We conducted a retrospective study using data from individuals enrolled in previous studies in Senegal from 1994–2015. Blood pressure (BP) measurements taken during study visits were used for analysis. HTN was defined as systolic BP≥140 or diastolic BP≥90. We used logistic regression to identify predictors of HTN.
We analyzed data from 2848 adults (1687 HIV-positive, 1161 HIV-negative). Among PLHIV, the prevalence of HTN increased from 11% during 1994–1999 to 22% during 2010–2015. Among HIV-negative individuals, the prevalence of HTN increased from 16% to 32%. Among both groups, the odds of HTN more than doubled from 1994–1999 to 2010–2015 (HIV-positive OR 2·4, 95% CI 1·1–5·0; HIV-negative OR 2·6, 95% CI 1·5–4·6). One quarter of all individuals with HTN had stage 2 HTN. The strongest risk factor for HTN was obesity (HIV-positive OR 3·2, 95% CI 1·7–5·8; p<0·01; HIV-negative OR 7·8, 95% CI 4·5–13·6; p<0·01). Male sex and age ≥50 were also predictive of HTN among both groups. Among HIV-positive subjects, WHO stage 1 or 2 disease was predictive of HTN and among HIV-negative subjects, having no formal education was predictive.
Over the past 20 years, the prevalence of HTN has doubled among both HIV-positive and HIV-negative adults in Senegal. Our study indicates that there is an increasing need for the integration of chronic disease management into HIV programs in Senegal. Furthermore, our findings highlight the need for enhanced prevention, recognition, and management of non-communicable diseases, including hypertension and obesity, among both HIV-positive and HIV-negative individuals in Senegal.
Citation: Benzekri NA, Seydi M, N. Doye I, Toure M, Sy MP, Kiviat NB, et al. (2018) Increasing prevalence of hypertension among HIV-positive and negative adults in Senegal, West Africa, 1994-2015. PLoS ONE 13(12): e0208635. https://doi.org/10.1371/journal.pone.0208635
Editor: Olalekan Uthman, The University of Warwick, UNITED KINGDOM
Received: August 2, 2018; Accepted: November 20, 2018; Published: December 31, 2018
Copyright: © 2018 Benzekri et al. This is an open access article distributed under the terms of the Creative Commons Attribution License, which permits unrestricted use, distribution, and reproduction in any medium, provided the original author and source are credited.
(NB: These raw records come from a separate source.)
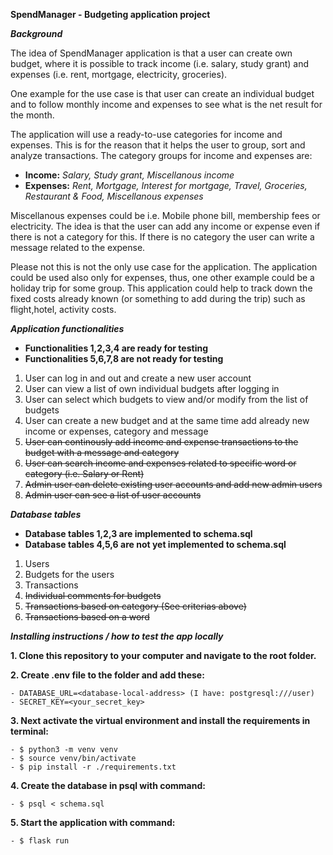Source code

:**SpendManager - Budgeting application project**

***Background***

The idea of SpendManager application is that a user can create own budget, where it is possible to track income (i.e. salary, study grant) and expenses (i.e. rent, mortgage, electricity, groceries).

One example for the use case is that user can create an individual budget and to follow monthly income and expenses to see what is the net result for the month. 

The application will use a ready-to-use categories for income and expenses. This is for the reason that it helps the user to group, sort and analyze transactions. The category groups for income and expenses are:

- **Income:** *Salary, Study grant, Miscellanous income*
- **Expenses:** *Rent, Mortgage, Interest for mortgage, Travel, Groceries, Restaurant & Food,  Miscellanous expenses*

Miscellanous expenses could be i.e. Mobile phone bill, membership fees or electricity. The idea is that the user can add any income or expense even if there is not a category for this. 
If there is no category the user can write a message related to the expense.

Please not this is not the only use case for the application. The application could be used also only for expenses, thus, one other example could be a holiday trip for some group. This application could help to track down the fixed costs already known (or something to add during the trip) such as flight,hotel, activity costs.

***Application functionalities*** 

- **Functionalities 1,2,3,4 are ready for testing**
- **Functionalities 5,6,7,8 are not ready for testing**

1. User can log in and out and create a new user account
2. User can view a list of own individual budgets after logging in
3. User can select which budgets to view and/or modify from the list of budgets
4. User can create a new budget and at the same time add already new income or expenses, category and message
5. ~~User can continously add income and expense transactions to the budget with a message and category~~
6. ~~User can search income and expenses related to specific word or category (i.e. Salary or Rent)~~
7. ~~Admin user can delete existing user accounts and add new admin users~~
8. ~~Admin user can see a list of user accounts~~

***Database tables***

- **Database tables 1,2,3 are implemented to schema.sql**
- **Database tables 4,5,6 are not yet implemented to schema.sql**

1. Users
2. Budgets for the users
3. Transactions
4. ~~Individual comments for budgets~~
5. ~~Transactions based on category (See criterias above)~~
6. ~~Transactions based on a word~~

***Installing instructions / how to test the app locally***

**1. Clone this repository to your computer and navigate to the root folder.**

**2. Create .env file to the folder and add these:**

    - DATABASE_URL=<database-local-address> (I have: postgresql:///user)
    - SECRET_KEY=<your_secret_key>
  
**3. Next activate the virtual environment and install the requirements in terminal:**
  
    - $ python3 -m venv venv
    - $ source venv/bin/activate
    - $ pip install -r ./requirements.txt
   
**4. Create the database in psql with command:**

    - $ psql < schema.sql
  
**5. Start the application with command:**

    - $ flask run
Data Availability: All relevant data are within the manuscript and its Supporting Information files.
Funding: The parent studies were supported by the following grants from the National Institutes of Health: NIH/NCI R01 CA62801 (to NBK), NIH/NIDCR R01 DE12925 (to SEH), NIH/NIAID R01 AI48470 (to NBK), NIH/NCI R01 CA111187 (to NBK), NIH/NIAID R01 AI 60466 (to GSG). The funders had no role in study design, data collection and analysis, decision to publish, or preparation of the manuscript.
Competing interests: The authors have declared that no competing interests exist.
Global antiretroviral therapy (ART) coverage has reached 46%, resulting in a 26% decline in AIDS-related deaths globally since 2010 . With the increasing availability of ART, people living with HIV (PLHIV) are living longer and are increasingly confronted by the burden of non-communicable diseases (NCD), including hypertension (HTN) [1–5]. Hypertension is a leading risk factor for mortality and disability worldwide [6–11]. Although data regarding the changes in the epidemiology of HTN in sub-Saharan Africa are limited relative to other regions of the world, recent studies have demonstrated that both mean blood pressure and the prevalence of hypertension are increasing in the region [12–16]. Recent estimates suggest that many countries in West Africa, including Senegal, are now among the highest ranked globally in terms of prevalence of HTN in the general population .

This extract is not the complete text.